原文載於 NewDesignMagazine HKArticle, 2007 April14：
Opportunities. That is what defines life as a student industrial designer in Hong Kong. Everywhere there are chances, new possibilities and open doors. Young designers are in demand and whilst students in the UK can struggle to find the most mundane of placements, opportunities for talented designers are abundant in Hong Kong.
Our class had only 45 members (compared to the 150 in Coventry) and tutor contact time was twice weekly for each subject. Local students almost lived out of their studios, each work space not only containing piles of work, but dozens of personal possessions. It was no wonder that many of them would often not go home during the week and sleep at their desks.Expectations on students are different in Hong Kong. Whilst in the UK our experience has been one where lecturers are passive and allow students to mature and develop on their own, here the information and technical knowledge is force fed into students, producing young designers who posses immense levels of computer-based design skill but also all share the same design philosophy. This apparent lack of individualism and even creativity is not so much through the teaching at the university, but more through the general education system in Hong Kong.
Indeed, the broadly experienced international lecturers actively encourages in-depth thinking and concentration on a strong concept over superficial aesthetic details, but are constantly fighting the ingrained conformism that seems to be a product of the secondary education in Hong Kong. Consequently, local work was very different to what we knew and we had to make a significant shift in our style to fit into the course. Hong Kong students have a love of technology and anything computer related and this translates into CAD skills that put many UK professionals to shame. Likewise, their presentation skills were initially in a different league to what was expected in Coventry and although this often came at the expense of strong concepts, it is a design approach that suits Hong Kong.
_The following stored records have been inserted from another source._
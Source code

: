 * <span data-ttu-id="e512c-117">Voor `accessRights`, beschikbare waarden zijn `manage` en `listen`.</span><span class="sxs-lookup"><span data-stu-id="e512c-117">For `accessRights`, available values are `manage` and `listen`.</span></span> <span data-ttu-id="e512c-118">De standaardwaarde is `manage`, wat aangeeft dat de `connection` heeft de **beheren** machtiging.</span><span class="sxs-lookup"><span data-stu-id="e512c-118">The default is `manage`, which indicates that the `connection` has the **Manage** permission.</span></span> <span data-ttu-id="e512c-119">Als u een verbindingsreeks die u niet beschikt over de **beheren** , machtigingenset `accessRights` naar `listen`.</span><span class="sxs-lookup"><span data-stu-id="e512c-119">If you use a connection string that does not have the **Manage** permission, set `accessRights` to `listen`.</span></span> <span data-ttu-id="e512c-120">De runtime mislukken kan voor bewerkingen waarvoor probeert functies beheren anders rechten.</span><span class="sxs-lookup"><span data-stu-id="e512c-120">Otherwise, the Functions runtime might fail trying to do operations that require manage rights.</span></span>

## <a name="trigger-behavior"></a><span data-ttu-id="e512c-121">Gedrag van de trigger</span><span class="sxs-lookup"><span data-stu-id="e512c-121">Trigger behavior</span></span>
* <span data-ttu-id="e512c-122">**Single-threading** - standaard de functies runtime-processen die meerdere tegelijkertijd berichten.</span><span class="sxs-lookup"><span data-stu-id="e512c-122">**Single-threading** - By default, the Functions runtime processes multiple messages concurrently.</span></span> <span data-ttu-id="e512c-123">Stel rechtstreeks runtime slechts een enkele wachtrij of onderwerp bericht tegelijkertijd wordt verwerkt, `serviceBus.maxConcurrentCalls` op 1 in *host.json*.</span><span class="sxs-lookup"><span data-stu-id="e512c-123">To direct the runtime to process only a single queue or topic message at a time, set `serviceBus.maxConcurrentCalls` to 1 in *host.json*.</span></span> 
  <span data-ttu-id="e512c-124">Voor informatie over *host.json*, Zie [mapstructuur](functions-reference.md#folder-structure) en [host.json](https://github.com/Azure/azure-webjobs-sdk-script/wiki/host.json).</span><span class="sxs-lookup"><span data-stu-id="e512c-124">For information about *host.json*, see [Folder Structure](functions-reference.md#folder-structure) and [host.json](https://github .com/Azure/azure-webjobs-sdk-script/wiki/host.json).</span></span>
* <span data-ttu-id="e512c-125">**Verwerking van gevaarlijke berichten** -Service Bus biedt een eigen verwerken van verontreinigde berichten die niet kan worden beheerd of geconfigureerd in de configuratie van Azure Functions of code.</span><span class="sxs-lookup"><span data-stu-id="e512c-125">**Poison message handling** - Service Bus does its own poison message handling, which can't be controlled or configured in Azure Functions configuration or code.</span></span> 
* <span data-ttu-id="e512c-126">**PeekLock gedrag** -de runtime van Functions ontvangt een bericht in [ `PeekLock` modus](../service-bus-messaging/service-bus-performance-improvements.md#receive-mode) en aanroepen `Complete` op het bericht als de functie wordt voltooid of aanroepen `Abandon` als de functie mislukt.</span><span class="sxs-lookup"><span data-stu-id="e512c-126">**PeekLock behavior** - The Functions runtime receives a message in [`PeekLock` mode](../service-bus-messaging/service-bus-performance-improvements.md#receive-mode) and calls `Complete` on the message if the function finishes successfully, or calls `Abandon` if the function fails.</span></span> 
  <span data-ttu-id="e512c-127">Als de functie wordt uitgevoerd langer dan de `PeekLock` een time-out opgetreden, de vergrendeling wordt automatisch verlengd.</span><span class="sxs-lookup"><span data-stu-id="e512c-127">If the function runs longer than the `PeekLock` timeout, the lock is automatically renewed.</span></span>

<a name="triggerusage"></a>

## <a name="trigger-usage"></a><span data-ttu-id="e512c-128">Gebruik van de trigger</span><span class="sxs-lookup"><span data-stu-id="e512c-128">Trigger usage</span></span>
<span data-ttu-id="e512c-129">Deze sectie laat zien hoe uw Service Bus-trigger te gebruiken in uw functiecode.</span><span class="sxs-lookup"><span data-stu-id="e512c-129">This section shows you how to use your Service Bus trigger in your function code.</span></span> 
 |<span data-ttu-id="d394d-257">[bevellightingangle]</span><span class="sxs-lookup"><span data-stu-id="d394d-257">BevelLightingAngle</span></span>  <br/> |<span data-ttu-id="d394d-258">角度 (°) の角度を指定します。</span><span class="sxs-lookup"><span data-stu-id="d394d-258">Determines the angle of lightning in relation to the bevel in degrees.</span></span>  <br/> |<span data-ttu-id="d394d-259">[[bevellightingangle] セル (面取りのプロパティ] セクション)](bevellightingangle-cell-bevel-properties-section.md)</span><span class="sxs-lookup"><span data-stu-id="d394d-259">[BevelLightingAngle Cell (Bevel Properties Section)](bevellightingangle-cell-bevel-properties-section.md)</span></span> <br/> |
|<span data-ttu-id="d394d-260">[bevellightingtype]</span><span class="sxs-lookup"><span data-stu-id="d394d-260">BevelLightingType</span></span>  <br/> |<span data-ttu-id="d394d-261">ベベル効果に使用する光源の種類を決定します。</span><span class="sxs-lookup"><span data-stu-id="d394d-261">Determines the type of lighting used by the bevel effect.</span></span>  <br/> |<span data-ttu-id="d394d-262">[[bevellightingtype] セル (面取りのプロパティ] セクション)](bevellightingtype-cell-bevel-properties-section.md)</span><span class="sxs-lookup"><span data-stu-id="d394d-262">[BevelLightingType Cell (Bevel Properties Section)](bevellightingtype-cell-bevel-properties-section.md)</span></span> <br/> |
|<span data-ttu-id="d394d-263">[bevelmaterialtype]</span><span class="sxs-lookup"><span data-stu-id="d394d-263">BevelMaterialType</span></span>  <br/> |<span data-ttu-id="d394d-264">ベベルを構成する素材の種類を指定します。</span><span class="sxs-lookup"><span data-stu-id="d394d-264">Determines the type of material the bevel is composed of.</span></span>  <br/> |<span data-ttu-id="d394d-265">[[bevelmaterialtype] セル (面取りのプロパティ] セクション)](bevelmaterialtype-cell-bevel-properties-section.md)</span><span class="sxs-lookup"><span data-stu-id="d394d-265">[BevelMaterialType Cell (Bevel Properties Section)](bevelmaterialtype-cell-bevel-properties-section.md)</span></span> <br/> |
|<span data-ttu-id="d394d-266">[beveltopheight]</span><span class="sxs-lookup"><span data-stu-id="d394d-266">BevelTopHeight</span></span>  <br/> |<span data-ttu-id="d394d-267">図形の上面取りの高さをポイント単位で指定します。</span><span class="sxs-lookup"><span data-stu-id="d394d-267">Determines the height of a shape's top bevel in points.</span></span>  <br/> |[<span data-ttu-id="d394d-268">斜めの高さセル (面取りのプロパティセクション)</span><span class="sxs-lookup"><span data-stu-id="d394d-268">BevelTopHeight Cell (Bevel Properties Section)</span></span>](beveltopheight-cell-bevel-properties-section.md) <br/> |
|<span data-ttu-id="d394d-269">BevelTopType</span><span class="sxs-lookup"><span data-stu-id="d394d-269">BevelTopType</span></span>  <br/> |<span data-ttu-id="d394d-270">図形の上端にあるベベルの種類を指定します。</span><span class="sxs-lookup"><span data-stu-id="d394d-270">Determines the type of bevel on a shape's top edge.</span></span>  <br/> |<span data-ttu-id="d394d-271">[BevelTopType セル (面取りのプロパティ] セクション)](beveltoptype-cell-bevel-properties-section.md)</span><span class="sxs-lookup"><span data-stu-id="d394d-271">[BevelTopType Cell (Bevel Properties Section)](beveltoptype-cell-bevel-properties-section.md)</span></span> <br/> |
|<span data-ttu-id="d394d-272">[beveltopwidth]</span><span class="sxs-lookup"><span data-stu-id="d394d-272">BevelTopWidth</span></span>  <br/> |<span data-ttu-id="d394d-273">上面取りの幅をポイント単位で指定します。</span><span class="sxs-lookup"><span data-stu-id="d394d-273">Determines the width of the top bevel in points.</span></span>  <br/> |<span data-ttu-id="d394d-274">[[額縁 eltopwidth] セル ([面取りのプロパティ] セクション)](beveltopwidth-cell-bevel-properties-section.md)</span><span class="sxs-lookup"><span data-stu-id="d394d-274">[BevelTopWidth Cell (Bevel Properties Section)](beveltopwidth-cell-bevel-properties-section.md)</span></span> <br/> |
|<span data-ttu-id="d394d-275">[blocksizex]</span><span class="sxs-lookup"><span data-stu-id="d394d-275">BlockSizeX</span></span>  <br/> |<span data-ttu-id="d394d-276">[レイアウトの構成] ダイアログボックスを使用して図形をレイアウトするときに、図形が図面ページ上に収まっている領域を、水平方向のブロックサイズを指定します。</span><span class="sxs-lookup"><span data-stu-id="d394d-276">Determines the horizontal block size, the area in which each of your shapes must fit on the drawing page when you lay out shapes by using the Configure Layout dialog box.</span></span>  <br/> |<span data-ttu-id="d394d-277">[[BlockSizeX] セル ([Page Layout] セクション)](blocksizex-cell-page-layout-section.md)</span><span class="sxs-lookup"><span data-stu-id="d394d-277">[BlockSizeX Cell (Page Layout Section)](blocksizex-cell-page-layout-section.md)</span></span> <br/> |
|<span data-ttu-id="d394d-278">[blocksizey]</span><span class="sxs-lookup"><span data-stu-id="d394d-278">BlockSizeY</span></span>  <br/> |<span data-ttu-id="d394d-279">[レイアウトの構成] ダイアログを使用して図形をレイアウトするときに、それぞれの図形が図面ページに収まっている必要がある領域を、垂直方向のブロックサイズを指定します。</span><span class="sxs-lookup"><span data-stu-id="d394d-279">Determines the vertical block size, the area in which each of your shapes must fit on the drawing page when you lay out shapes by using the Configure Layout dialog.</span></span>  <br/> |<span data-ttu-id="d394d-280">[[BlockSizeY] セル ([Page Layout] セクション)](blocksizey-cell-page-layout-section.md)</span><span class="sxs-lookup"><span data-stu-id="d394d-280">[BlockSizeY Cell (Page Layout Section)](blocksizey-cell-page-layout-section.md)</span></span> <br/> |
For us, it was a surprise to find so many of the local students taking freelance design work: they would be designing USB sticks and other small products in their spare time, as well as using their significant graphic design skills to create packaging and advertising. This ability to find quick, simple and well paid design work part time was perhaps the biggest shock for us and the most encouraging development of our time in Hong Kong. However, the blurring of the boundary between student and paid designer came at a cost: the local students work so much harder than many of their contemporaries in the UK yet often lacked clear, directed conceptual ability in favour of design for quick, cheap manufacture.The reason for the amount of available work, especially for young designers with fresh ideas is simple: Gunagdong Province of China is just across the border and is the largest manufacturing hub in the world. A product of this is dozens of busy, profitable design consultancies in Hong Kong actively seeking international design staff and students like us were in a perfect position to find experience.There is a strong ex-pat community, many of whom are senior designers in local consultancies and all were looking to hire both local and foreign students.
The compact nature of Hong Kong means that networking is easy and it didn't take long for our names to be passed between designers and for internship interviews to be set up with very little pestering on our behalf. This nurturing, friendly attitude towards young designers is so refreshing to the closed-door policy adopted by firms towards students in the UK and over the next few weeks, we have interviews with several major companies, something undreamt of for inexperienced designers like us.